With strong front-end policies in place, your success hinges on the consistent execution of your back-end systems. This is where most practices fail.

1. Daily Insurance Billing

This is basic but essential. Claims must be submitted within 24 hours of the procedure. Every single day, a team member must be responsible for checking the rejected claims report from your clearinghouse, fixing errors, and resubmitting them immediately.

2. EOB Posting (Within One Week—MAX)

This is the single most critical trigger in your collections cycle. The Explanation of Benefits (EOB) is where you discover what insurance actually paid. If your EOB posting is lagging, your entire collections process is delayed. This is a non-negotiable rule: EOBs must be posted within one week of receipt. The moment an EOB is posted and a patient balance is revealed, that account enters Day One of the patient billing cycle.

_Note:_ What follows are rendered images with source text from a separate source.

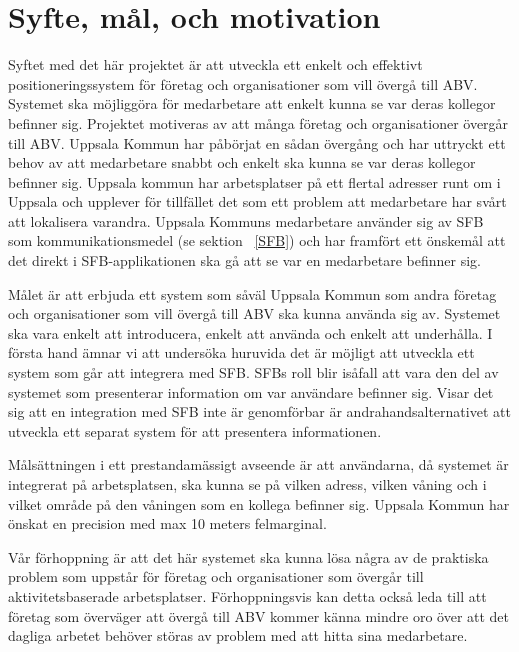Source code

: \documentclass[a4paper,12pt]{article}
\begin{document}

 \section{Syfte, mål, och motivation}\label{syfte_mal_mot}
 Syftet med det här projektet är att utveckla ett enkelt och effektivt positioneringssystem för företag och organisationer som vill övergå till ABV. Systemet ska möjliggöra för medarbetare att enkelt kunna se var deras kollegor befinner sig. Projektet motiveras av att många företag och organisationer övergår till ABV. Uppsala Kommun har påbörjat en sådan övergång och har uttryckt ett behov av att medarbetare snabbt och enkelt ska kunna se var deras kollegor befinner sig. Uppsala kommun har arbetsplatser på ett flertal adresser runt om i Uppsala och upplever för tillfället det som ett problem att medarbetare har svårt att lokalisera varandra.
 Uppsala Kommuns medarbetare använder sig av SFB som kommunikationsmedel (se sektion ~\ref{SFB}) och har framfört ett önskemål att det direkt i SFB-applikationen ska gå att se var en medarbetare befinner sig.

 Målet är att erbjuda ett system som såväl Uppsala Kommun som andra företag och organisationer som vill övergå till ABV ska kunna använda sig av. Systemet ska vara enkelt att introducera, enkelt att använda och enkelt att underhålla.
 I första hand ämnar vi att undersöka huruvida det är möjligt att utveckla ett system som går att integrera med SFB. SFBs roll blir isåfall att vara den del av systemet som presenterar information om var användare befinner sig. Visar det sig att en integration med SFB inte är genomförbar är andrahandsalternativet att utveckla ett separat system för att presentera informationen.

 Målsättningen i ett prestandamässigt avseende är att användarna, då systemet är integrerat på arbetsplatsen, ska kunna se på vilken adress, vilken våning och i vilket område på den våningen som en kollega befinner sig. Uppsala Kommun har önskat en precision med max 10 meters felmarginal.

 Vår förhoppning är att det här systemet ska kunna lösa några av de praktiska problem som uppstår för företag och organisationer som övergår till aktivitetsbaserade arbetsplatser. Förhoppningsvis kan detta också leda till att företag som överväger att övergå till ABV kommer känna mindre oro över att det dagliga arbetet behöver störas av problem med att hitta sina medarbetare.
\end{document}
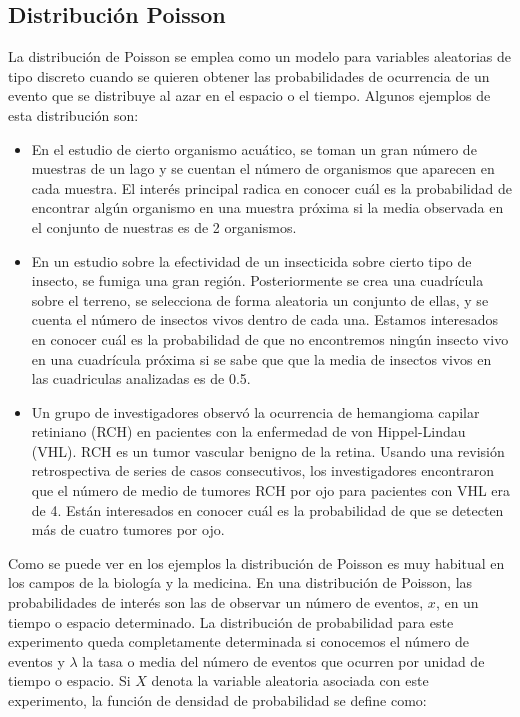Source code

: \documentclass[
]{book}
\providecommand{\tightlist}{%
  \setlength{\itemsep}{0pt}\setlength{\parskip}{0pt}}
\begin{document}
\hypertarget{prob-poisson}{%
\subsection{Distribución Poisson}\label{prob-poisson}}

La distribución de Poisson se emplea como un modelo para variables aleatorias de tipo discreto cuando se quieren obtener las probabilidades de ocurrencia de un evento que se distribuye al azar en el espacio o el tiempo. Algunos ejemplos de esta distribución son:

\begin{itemize}
\tightlist
\item
  En el estudio de cierto organismo acuático, se toman un gran número de muestras de un lago y se cuentan el número de organismos que aparecen en cada muestra. El interés principal radica en conocer cuál es la probabilidad de encontrar algún organismo en una muestra próxima si la media observada en el conjunto de nuestras es de 2 organismos.
\item
  En un estudio sobre la efectividad de un insecticida sobre cierto tipo de insecto, se fumiga una gran región. Posteriormente se crea una cuadrícula sobre el terreno, se selecciona de forma aleatoria un conjunto de ellas, y se cuenta el número de insectos vivos dentro de cada una. Estamos interesados en conocer cuál es la probabilidad de que no encontremos ningún insecto vivo en una cuadrícula próxima si se sabe que que la media de insectos vivos en las cuadriculas analizadas es de 0.5.\\
\item
  Un grupo de investigadores observó la ocurrencia de hemangioma capilar retiniano (RCH) en pacientes con la enfermedad de von Hippel-Lindau (VHL). RCH es un tumor vascular benigno de la retina. Usando una revisión retrospectiva de series de casos consecutivos, los investigadores encontraron que el número de medio de tumores RCH por ojo para pacientes con VHL era de 4. Están interesados en conocer cuál es la probabilidad de que se detecten más de cuatro tumores por ojo.
\end{itemize}

Como se puede ver en los ejemplos la distribución de Poisson es muy habitual en los campos de la biología y la medicina. En una distribución de Poisson, las probabilidades de interés son las de observar un número de eventos, \(x\), en un tiempo o espacio determinado. La distribución de probabilidad para este experimento queda completamente determinada si conocemos el número de eventos y \(\lambda\) la tasa o media del número de eventos que ocurren por unidad de tiempo o espacio. Si \(X\) denota la variable aleatoria asociada con este experimento, la función de densidad de probabilidad se define como:
\end{document}
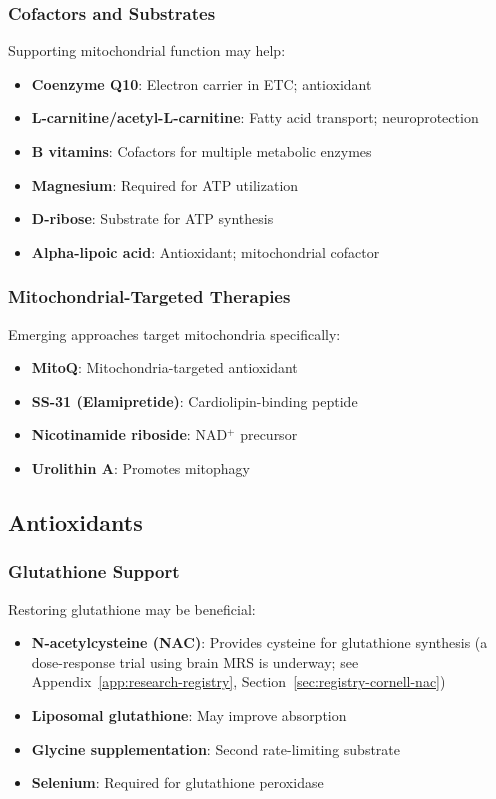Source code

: \subsubsection{Cofactors and Substrates}

Supporting mitochondrial function may help:

\begin{itemize}
    \item \textbf{Coenzyme Q10}: Electron carrier in ETC; antioxidant
    \item \textbf{L-carnitine/acetyl-L-carnitine}: Fatty acid transport; neuroprotection
    \item \textbf{B vitamins}: Cofactors for multiple metabolic enzymes
    \item \textbf{Magnesium}: Required for ATP utilization
    \item \textbf{D-ribose}: Substrate for ATP synthesis
    \item \textbf{Alpha-lipoic acid}: Antioxidant; mitochondrial cofactor
\end{itemize}

\subsubsection{Mitochondrial-Targeted Therapies}

Emerging approaches target mitochondria specifically:

\begin{itemize}
    \item \textbf{MitoQ}: Mitochondria-targeted antioxidant
    \item \textbf{SS-31 (Elamipretide)}: Cardiolipin-binding peptide
    \item \textbf{Nicotinamide riboside}: NAD$^+$ precursor
    \item \textbf{Urolithin A}: Promotes mitophagy
\end{itemize}

\subsection{Antioxidants}

\subsubsection{Glutathione Support}

Restoring glutathione may be beneficial:

\begin{itemize}
    \item \textbf{N-acetylcysteine (NAC)}: Provides cysteine for glutathione synthesis (a dose-response trial using brain MRS is underway; see Appendix~\ref{app:research-registry}, Section~\ref{sec:registry-cornell-nac})
    \item \textbf{Liposomal glutathione}: May improve absorption
    \item \textbf{Glycine supplementation}: Second rate-limiting substrate
    \item \textbf{Selenium}: Required for glutathione peroxidase
\end{itemize}

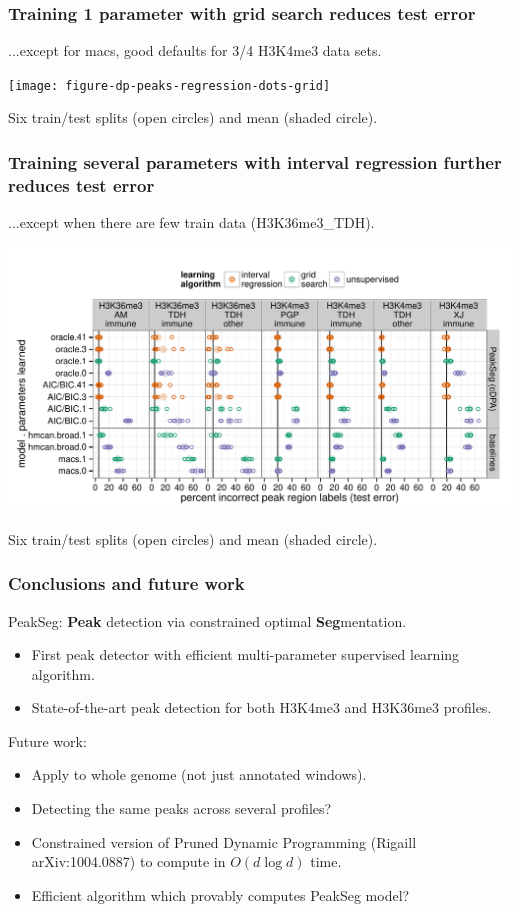 \documentclass{beamer}
\begin{document}
\begin{frame}
  \frametitle{Training 1 parameter with grid search reduces test error}

  ...except for macs, good defaults for 3/4 H3K4me3 data sets.

  \texttt{[image: figure-dp-peaks-regression-dots-grid]}

  Six train/test splits (open circles) and mean (shaded circle).
\end{frame}

\begin{frame}
  \frametitle{Training several parameters with interval regression 
    further reduces test error}

  ...except when there are few train data (H3K36me3\_TDH).

  \includegraphics[width=\textwidth]{figure-dp-peaks-regression-dots}

  Six train/test splits (open circles) and mean (shaded circle).
\end{frame}

\begin{frame}
  \frametitle{Conclusions and future work}
  PeakSeg: \textbf{Peak} detection via constrained optimal
  \textbf{Seg}mentation.
  \begin{itemize}
  \item First peak detector with efficient multi-parameter supervised
    learning algorithm.
  \item State-of-the-art peak detection for both H3K4me3 and H3K36me3
    profiles.
  \end{itemize}
  Future work:
  \begin{itemize}
  \item Apply to whole genome (not just annotated windows).
  \item Detecting the same peaks across several profiles?
  \item Constrained version of Pruned Dynamic Programming (Rigaill
    arXiv:1004.0887) to compute in $O(d\log d)$ time.
  \item Efficient algorithm which provably computes PeakSeg model?
  \end{itemize}
\end{frame}
\end{document}
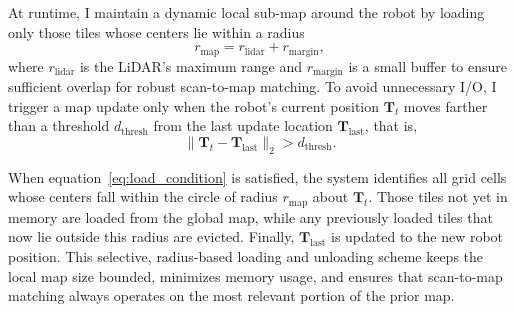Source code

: At runtime, I maintain a dynamic local sub-map around the robot by loading only those tiles whose centers lie within a radius
\begin{equation}
	\label{eq:rmap}
	r_{\mathrm{map}} = r_{\mathrm{lidar}} + r_{\mathrm{margin}},
\end{equation}
where \(r_{\mathrm{lidar}}\) is the LiDAR’s maximum range and \(r_{\mathrm{margin}}\) is a small buffer to ensure sufficient overlap for robust scan-to-map matching. To avoid unnecessary I/O, I trigger a map update only when the robot’s current position \(\mathbf{T}_t\) moves farther than a threshold \(d_{\mathrm{thresh}}\) from the last update location \(\mathbf{T}_{\mathrm{last}}\), that is,
\begin{equation}
	\label{eq:load_condition}
	\|\mathbf{T}_t - \mathbf{T}_{\mathrm{last}}\|_2 > d_{\mathrm{thresh}}.
\end{equation}

When equation~\ref{eq:load_condition} is satisfied, the system identifies all grid cells whose centers fall within the circle of radius \(r_{\mathrm{map}}\) about \(\mathbf{T}_t\). Those tiles not yet in memory are loaded from the global map, while any previously loaded tiles that now lie outside this radius are evicted. Finally, \(\mathbf{T}_{\mathrm{last}}\) is updated to the new robot position. This selective, radius-based loading and unloading scheme keeps the local map size bounded, minimizes memory usage, and ensures that scan-to-map matching always operates on the most relevant portion of the prior map.


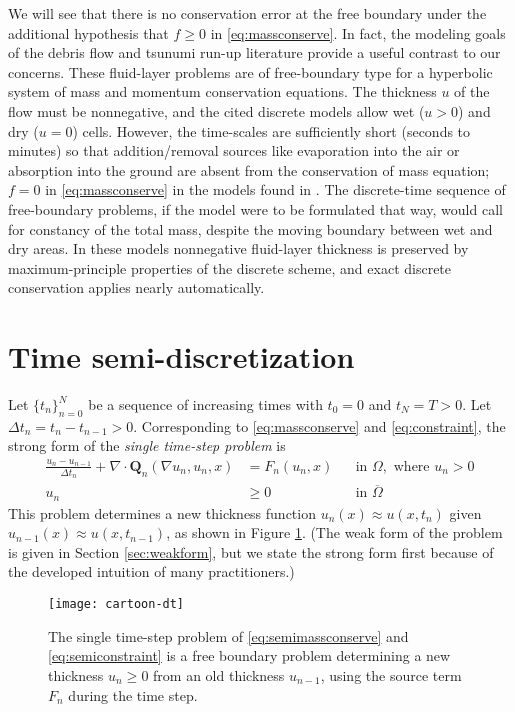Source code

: \documentclass[final,leqno,onefignum,onetabnum]{siamltex1213bueler}
\newcommand\bQ{\mathbf{Q}}
\newcommand{\Div}{\nabla\cdot}
\renewcommand{\grad}{\nabla}
\begin{document}
We will see that there is no conservation error at the free boundary under the additional hypothesis that $f\ge 0$ in \eqref{eq:massconserve}.  In fact, the modeling goals of the debris flow \cite{GeorgeIverson2014} and tsunumi run-up \cite{LeVequeetal2011} literature provide a useful contrast to our concerns.  These fluid-layer problems are of free-boundary type for a hyperbolic system of mass and momentum conservation equations.  The thickness $u$ of the flow must be nonnegative, and the cited discrete models allow wet ($u>0$) and dry ($u=0$) cells.  However, the time-scales are sufficiently short (seconds to minutes) so that addition/removal sources like evaporation into the air or absorption into the ground are absent from the conservation of mass equation; $f=0$ in \eqref{eq:massconserve} in the models found in \cite{GeorgeIverson2014,LeVequeetal2011}.  The discrete-time sequence of free-boundary problems, if the model were to be formulated that way, would call for constancy of the total mass, despite the moving boundary between wet and dry areas.  In these models nonnegative fluid-layer thickness is preserved by maximum-principle properties of the discrete scheme, and exact discrete conservation applies nearly automatically.


\section{Time semi-discretization}  \label{sec:strongform}

Let $\{t_n\}_{n=0}^N$ be a sequence of increasing times with $t_0=0$ and $t_N=T>0$.  Let $\Delta t_n = t_n-t_{n-1}>0$.  Corresponding to \eqref{eq:massconserve} and \eqref{eq:constraint}, the strong form of the \emph{single time-step problem} is
\begin{align}
\frac{u_n - u_{n-1}}{\Delta t_n} + \Div \bQ_n(\grad u_n,u_n,x) &= F_n(u_n,x) &&\text{in } \Omega, \text{ where } u_n > 0 \label{eq:semimassconserve} \\
u_n &\ge 0 &&\text{in } \overline{\Omega} \label{eq:semiconstraint}
\end{align}
This problem determines a new thickness function $u_n(x) \approx u(x,t_n)$ given $u_{n-1}(x) \approx u(x,t_{n-1})$, as shown in Figure \ref{fig:timestepcartoon}.  (The weak form of the problem is given in Section \ref{sec:weakform}, but we state the strong form first because of the developed intuition of many practitioners.)

\begin{figure}[ht]
\begin{center}
\texttt{[image: cartoon-dt]}
\end{center}
\caption{The single time-step problem of \eqref{eq:semimassconserve} and \eqref{eq:semiconstraint} is a free boundary problem determining a new thickness $u_n\ge 0$ from an old thickness $u_{n-1}$, using the source term $F_n$ during the time step.}
\label{fig:timestepcartoon}
\end{figure}
\end{document}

3. Weekly Patient Billing Cycles

The moment a patient balance exists, the clock starts.

  • Day One: The patient receives their first statement. Today, this is best sent as a text or email with a convenient payment link. Pro Tip: Include a short, personalized note explaining the balance (e.g., “Hi Mrs. Jones, looks like your insurance covered a little less than we estimated. This is your remaining portion.”). This small touch prevents confusion and frustration.
  • Weekly Statements: Do not wait a month. Every week, your team should run a report of patient accounts with balances over 30 days old and contact them again. After 90 days of consistent communication, the account must be escalated to a more serious collections status.

4. Disciplined Insurance Aging

This is the most common failure point in dental offices because it’s tedious work. You must be disciplined.

  • Work the 30-Day Report: At the beginning of each month, your team should actively work the report of all unpaid claims aged 30 days or more.
  • Proactive Patient Communication: If a claim is denied and you are resubmitting it with doubt about its success, give the patient a heads-up. A simple call to let them know they might be responsible for the balance if insurance denies it again softens the blow and improves your chances of collecting later.
  • Have a Hard Cutoff: At some point (90 or 120 days), you must stop chasing the insurance company. If a claim is definitively denied, zero out the insurance portion, transfer the full balance to the patient, and immediately move them into Day One of your patient billing cycle. The faster you do this, the higher your chances of getting paid.

The Owner’s Role

If you, the owner, consistently implement and inspect these systems—pre-collecting, daily billing, prompt EOB posting, and disciplined weekly patient and insurance follow-up—you will achieve elite-level collections. But the moment you stop paying attention, these systems will begin to falter, and your bottom line will suffer.

Take an honest look at your practice. Where are the cracks in your collections system?